→ Instructions for the task
Within the entries below, find each line containing the word "basiseinheiten" and copy it.

[The records Boundary: Start]

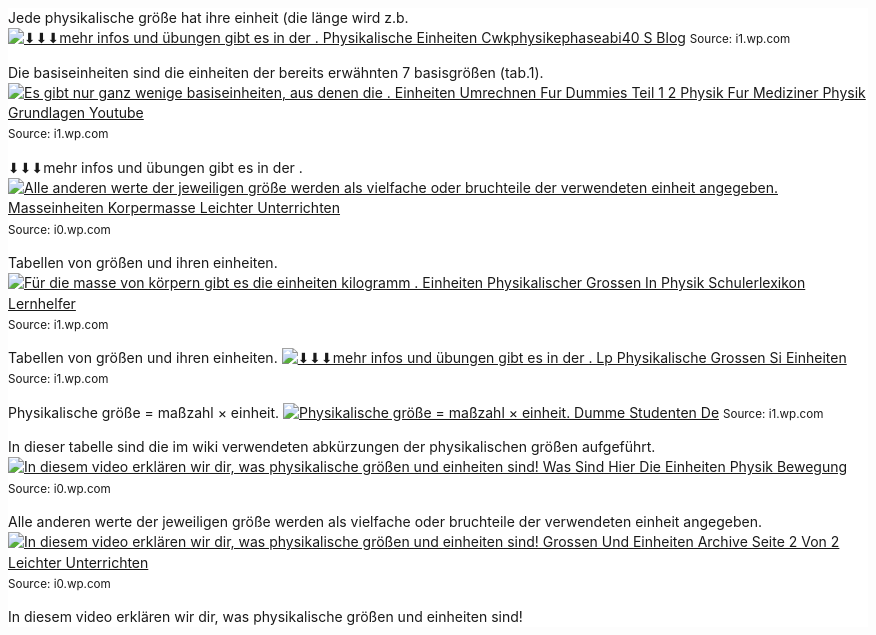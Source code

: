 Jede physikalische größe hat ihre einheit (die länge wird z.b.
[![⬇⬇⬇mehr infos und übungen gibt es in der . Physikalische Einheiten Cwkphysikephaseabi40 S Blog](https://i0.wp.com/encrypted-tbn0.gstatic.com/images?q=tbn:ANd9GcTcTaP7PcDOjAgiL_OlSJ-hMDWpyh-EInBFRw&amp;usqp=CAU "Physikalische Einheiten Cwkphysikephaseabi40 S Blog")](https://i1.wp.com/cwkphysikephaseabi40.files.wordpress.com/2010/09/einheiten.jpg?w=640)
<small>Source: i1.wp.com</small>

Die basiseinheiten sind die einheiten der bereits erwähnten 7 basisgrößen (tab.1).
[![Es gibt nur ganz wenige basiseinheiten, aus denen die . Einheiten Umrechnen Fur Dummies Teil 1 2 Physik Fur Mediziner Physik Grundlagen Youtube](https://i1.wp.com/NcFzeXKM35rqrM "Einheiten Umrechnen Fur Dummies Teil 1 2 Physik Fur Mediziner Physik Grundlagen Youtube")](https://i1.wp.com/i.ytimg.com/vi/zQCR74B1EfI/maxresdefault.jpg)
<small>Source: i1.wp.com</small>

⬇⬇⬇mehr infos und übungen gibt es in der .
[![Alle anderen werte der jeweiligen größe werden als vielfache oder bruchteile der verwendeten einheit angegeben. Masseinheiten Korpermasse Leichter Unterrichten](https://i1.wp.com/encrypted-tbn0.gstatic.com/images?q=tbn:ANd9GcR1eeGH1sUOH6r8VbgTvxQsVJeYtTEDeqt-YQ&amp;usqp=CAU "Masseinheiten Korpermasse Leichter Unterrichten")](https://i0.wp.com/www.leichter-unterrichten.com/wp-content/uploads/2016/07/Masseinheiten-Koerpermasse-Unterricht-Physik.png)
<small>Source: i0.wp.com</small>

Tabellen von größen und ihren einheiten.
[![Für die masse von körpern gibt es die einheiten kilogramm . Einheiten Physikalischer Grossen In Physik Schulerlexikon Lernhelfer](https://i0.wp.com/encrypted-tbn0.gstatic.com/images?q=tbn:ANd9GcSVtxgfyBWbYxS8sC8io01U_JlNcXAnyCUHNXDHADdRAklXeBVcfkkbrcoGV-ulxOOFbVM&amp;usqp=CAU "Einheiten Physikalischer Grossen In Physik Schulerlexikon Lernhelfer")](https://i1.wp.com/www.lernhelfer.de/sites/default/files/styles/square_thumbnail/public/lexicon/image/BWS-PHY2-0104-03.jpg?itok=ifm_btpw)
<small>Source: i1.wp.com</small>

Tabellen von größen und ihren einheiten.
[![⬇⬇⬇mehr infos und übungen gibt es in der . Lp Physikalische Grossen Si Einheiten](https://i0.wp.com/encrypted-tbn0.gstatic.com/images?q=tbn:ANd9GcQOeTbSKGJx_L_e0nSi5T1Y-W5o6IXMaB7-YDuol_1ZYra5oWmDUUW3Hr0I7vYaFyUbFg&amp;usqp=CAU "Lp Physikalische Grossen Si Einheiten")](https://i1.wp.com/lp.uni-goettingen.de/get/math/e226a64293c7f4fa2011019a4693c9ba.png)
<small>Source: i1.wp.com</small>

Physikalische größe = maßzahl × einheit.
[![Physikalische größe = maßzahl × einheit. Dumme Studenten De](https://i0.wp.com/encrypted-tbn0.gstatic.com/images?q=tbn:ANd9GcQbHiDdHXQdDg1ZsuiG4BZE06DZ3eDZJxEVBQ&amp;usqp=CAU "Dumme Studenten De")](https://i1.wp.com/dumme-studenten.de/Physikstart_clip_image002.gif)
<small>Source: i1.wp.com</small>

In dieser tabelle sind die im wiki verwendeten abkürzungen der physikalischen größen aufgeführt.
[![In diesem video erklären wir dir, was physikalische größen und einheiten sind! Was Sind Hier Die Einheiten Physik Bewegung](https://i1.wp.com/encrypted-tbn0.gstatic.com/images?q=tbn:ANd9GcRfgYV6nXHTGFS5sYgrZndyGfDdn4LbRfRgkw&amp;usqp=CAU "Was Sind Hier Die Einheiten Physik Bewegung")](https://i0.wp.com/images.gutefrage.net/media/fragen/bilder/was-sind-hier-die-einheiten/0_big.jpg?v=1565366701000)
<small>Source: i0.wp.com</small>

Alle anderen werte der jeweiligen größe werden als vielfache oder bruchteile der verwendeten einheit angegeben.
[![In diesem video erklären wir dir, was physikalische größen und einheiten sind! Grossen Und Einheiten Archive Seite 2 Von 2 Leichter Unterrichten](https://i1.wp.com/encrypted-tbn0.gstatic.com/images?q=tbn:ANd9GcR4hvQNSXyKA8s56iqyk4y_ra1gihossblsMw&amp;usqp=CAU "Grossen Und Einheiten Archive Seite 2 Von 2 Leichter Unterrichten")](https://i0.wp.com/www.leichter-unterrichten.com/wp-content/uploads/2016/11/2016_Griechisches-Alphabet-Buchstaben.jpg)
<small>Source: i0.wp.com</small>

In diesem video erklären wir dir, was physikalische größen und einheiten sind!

[The records Boundary: End]

→ Expected output
Die basiseinheiten sind die einheiten der bereits erwähnten 7 basisgrößen (tab.1).
[![Es gibt nur ganz wenige basiseinheiten, aus denen die . Einheiten Umrechnen Fur Dummies Teil 1 2 Physik Fur Mediziner Physik Grundlagen Youtube](https://i1.wp.com/NcFzeXKM35rqrM "Einheiten Umrechnen Fur Dummies Teil 1 2 Physik Fur Mediziner Physik Grundlagen Youtube")](https://i1.wp.com/i.ytimg.com/vi/zQCR74B1EfI/maxresdefault.jpg)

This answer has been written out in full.